Frank suggested that I do accounts of my walks out locally as he enjoyed the Tegg' Nose account from my walk on Tuesday. This one of today's walk was about 30 minutes drive and not in my home county of Cheshire but the next county Derbyshire.
Edale ( pronounced E ...dale ) is a village in Derbyshire, England. The backbone of England is The Pennine mountain range and it starts at Edale ! Historically it has various spellings including Aidele, Heydale (1251), Eydale (1275), Eydal (1285) and Edall (1550).
It is beautifully unspoilt and a place of calm, beauty and clear air. We did lots of walking and had a pub lunch in a pub dating back to 1577. It has afternoon tea shops too ! Sounds good to me !
Comments
Thank you for your comment below Sep. 2, 2017, in answer to my previous, same-day question.
English Wikipedia describes Irish breakfast tea as a red-colored black tea, likelier Assam than Ceylon.
It likewise designates that tea as so strong as to encourage sweeteners such as honey or sugar.
Might you opt for honey or sugar or nothing with your tea?
Maggie Smith's description in that film is so funny and my family reckon it's based on me.
I order Irish tea when I have a choice or English breakfast.
I don't know any other Lych gate superstitions other than that mentioned.
Veronica, Do Old English superstitions say anything about a single or widowed person going through Lych-gates? What kind of coffee and tea do you tend to order? Have you seen the Exotic Marigold Hotel films, where Maggie Smith explains the English way of preparing and pouring tea?
P.S. Me too, I love the Celtic cross.
The north of England has so much to offer but yet is underused by tourists
Lovely photos! Makes me want to visit.
Mari,
I sent the " Heather Covered Vale" photo into BBC Breakfast this morning as they were asking for lovely countryside photos. I hope they show it .
Derbyshire wasn't accessible to the Lancashire poor until the Victorian times with the coming of the railways.
The air at Edale is so clean I could almost taste it as I waked along. I would think the gate posts have been changed over the years but I would estimate 16th C for the oldest bits.
The walls and gates may have been renewed over centuries, but ofttimes they follow more ancient routes. The stone gate posts that Veronica shows have little lichen, which can be a sign of their having been there not long, but lichens die in polluted air, so the lichen that accumulates on ancient stones [in this case from the air of industrial Manchester] may not truly show than the age of the gate. The pathways in ancient upland landscapes may have been trodden for millenia, as people have dwelt there for so long.
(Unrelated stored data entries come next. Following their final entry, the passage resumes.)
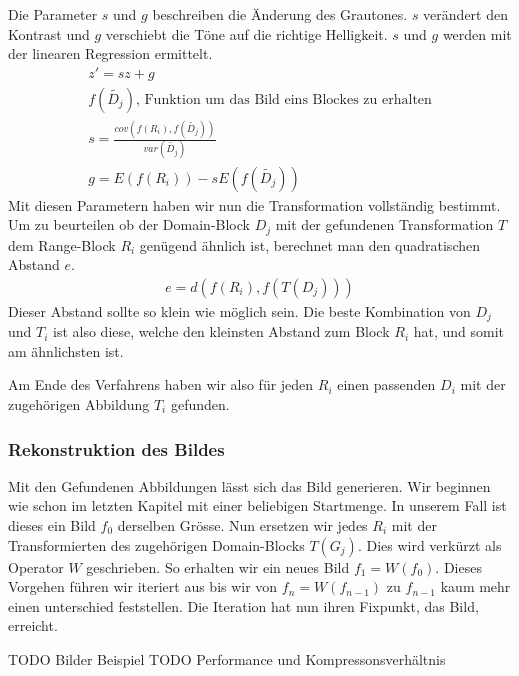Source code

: Die Parameter $s$ und $g$ beschreiben die Änderung des Grautones. $s$ verändert den Kontrast und $g$ verschiebt die Töne auf die richtige Helligkeit. 
$s$ und $g$ werden mit der linearen Regression ermittelt. 
\begin{align*}
	z' = sz + g \\
	f(\tilde{D_j}) \text{, Funktion um das Bild eins Blockes zu erhalten}  \\
	s = \frac{cov(f(R_i), f(\tilde{D_j}))}{var(\tilde{D_j})} \\
	g = E(f(R_i)) - s E(f(\tilde{D_j}))
\end{align*}
Mit diesen Parametern haben wir nun die Transformation vollständig bestimmt.
Um zu beurteilen ob der Domain-Block $D_j$ mit der gefundenen Transformation $T$ dem Range-Block $R_i$ genügend ähnlich ist, berechnet man den quadratischen Abstand $e$.
\begin{align*}
	e = d(f(R_i), f(T(D_j)))
\end{align*}
Dieser Abstand sollte so klein wie möglich sein.
Die beste Kombination von $D_j$ und $T_i$ ist also diese, welche den kleinsten Abstand zum Block $R_i$ hat, und somit am ähnlichsten ist.

Am Ende des Verfahrens haben wir also für jeden $R_i$ einen passenden $D_i$ mit der zugehörigen Abbildung $T_i$ gefunden.

\subsubsection{Rekonstruktion des Bildes}
Mit den Gefundenen Abbildungen lässt sich das Bild generieren.
Wir beginnen wie schon im letzten Kapitel mit einer beliebigen Startmenge.
In unserem Fall ist dieses ein Bild  $f_0$ derselben Grösse.
Nun ersetzen wir jedes $R_i$ mit der Transformierten des zugehörigen Domain-Blocks $T(G_j)$.
Dies wird verkürzt als Operator $W$ geschrieben.
So erhalten wir ein neues Bild $f_1 = W(f_0)$.
Dieses Vorgehen führen wir iteriert aus bis wir von $f_n = W(f_{n-1})$ zu $f_{n-1}$ kaum mehr einen unterschied feststellen. Die Iteration hat nun ihren Fixpunkt, das Bild, erreicht.

TODO Bilder Beispiel
TODO Performance und Kompressonsverhältnis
Your picture shows strange old gates. We do not know how old gates like this are, but we do know that in parts of Derbyshire there are stretches of wall that go back to the neolithic period, only a few, and there are some that, though not as old, are very ancient. I got this information from the book Royston Grange: 6000 years of a peakland landscape. If the walls are old, the paths and gates are likely to be old also.
The Peak District, to which Edale belongs, which is not far from where Veronica lives, was a location very beneficial to the working people of industrial South Lancashire, for it was a place where they could walk to escape urban and industrial squalor. It is Britain's first national park. The peat bogs above Edale hold rain water that would otherwise run off and periodically flood Greater Manchester. The water is gently released to the reservoirs.
If you look at the yellow pathway central to the heather covered vale photo , ... I was walking along that very path yesterday. I feel very fortunate, indeed.